Cancer development and progression typically features genomic instability frequently resulting in genomic changes involving DNA copy number gains or losses. Identifying the genomic location of these regional alterations provides important opportunities for the discovery of potential novel oncogenes and tumor suppressors. Recently, array based competitive genomic hybridization (array-CGH) has become available as a powerful approach for genome-wide detection of DNA copy number changes. Array-CGH assesses DNA copy number in tumor samples through competitive hybridization on microarrays containing probes for thousands of genes. The datasets generated are complex and require statistical methods to accurately define discrete and uniform copy number from the data and to identify transitions between genomic regions with altered copy number.

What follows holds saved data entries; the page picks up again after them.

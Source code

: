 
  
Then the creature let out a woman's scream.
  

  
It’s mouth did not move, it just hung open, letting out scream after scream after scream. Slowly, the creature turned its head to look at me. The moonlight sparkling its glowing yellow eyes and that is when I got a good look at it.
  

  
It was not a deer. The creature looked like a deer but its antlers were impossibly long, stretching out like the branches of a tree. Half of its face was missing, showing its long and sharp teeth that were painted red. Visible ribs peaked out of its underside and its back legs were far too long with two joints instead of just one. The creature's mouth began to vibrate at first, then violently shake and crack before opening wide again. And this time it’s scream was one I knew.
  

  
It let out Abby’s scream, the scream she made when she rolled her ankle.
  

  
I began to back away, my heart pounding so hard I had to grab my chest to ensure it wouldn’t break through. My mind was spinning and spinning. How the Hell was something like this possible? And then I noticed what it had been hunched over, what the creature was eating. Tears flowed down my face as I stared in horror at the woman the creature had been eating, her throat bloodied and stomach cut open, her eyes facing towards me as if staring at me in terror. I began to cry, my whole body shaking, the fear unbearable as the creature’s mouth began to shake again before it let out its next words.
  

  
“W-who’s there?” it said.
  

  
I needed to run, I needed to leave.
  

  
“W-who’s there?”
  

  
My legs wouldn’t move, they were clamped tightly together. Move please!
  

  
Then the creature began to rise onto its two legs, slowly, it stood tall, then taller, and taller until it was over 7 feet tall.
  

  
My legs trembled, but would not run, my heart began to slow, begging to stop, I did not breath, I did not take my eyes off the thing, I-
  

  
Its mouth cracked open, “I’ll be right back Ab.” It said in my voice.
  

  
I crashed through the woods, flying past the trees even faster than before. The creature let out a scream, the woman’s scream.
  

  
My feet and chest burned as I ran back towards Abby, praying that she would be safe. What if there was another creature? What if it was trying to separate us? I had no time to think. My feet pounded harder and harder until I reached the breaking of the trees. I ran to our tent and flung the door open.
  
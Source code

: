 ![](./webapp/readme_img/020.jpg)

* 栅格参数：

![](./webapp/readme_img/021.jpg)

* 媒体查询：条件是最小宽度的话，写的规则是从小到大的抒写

Several approaches based on different statistical frameworks have been developed. However, a fundamental informatic issue in array-CGH analysis remains unsolved by these methods. In particular, sample-specific data compression, a result of tumor cells being commonly admixed with normal cells in many tumor types, must be accounted for in each sample analyzed. Additionally, in order to accurately assess deviations from normal copy number, the copy number readout must be shifted to faithfully represent the baseline copy number in each tumor sample. Failure to appropriately address these issues reduces the accuracy of the data in hard-threshold based high-level analysis.

(cont.) By using the natural framework Hidden Markov Models (HMM) to model the distribution of array-CGH signals, a method infer the absolute copy number and identify change points has been developed to address the above problems. This method has been validated on independent dataset and its utility in inference on array-CGH data is demonstrated here.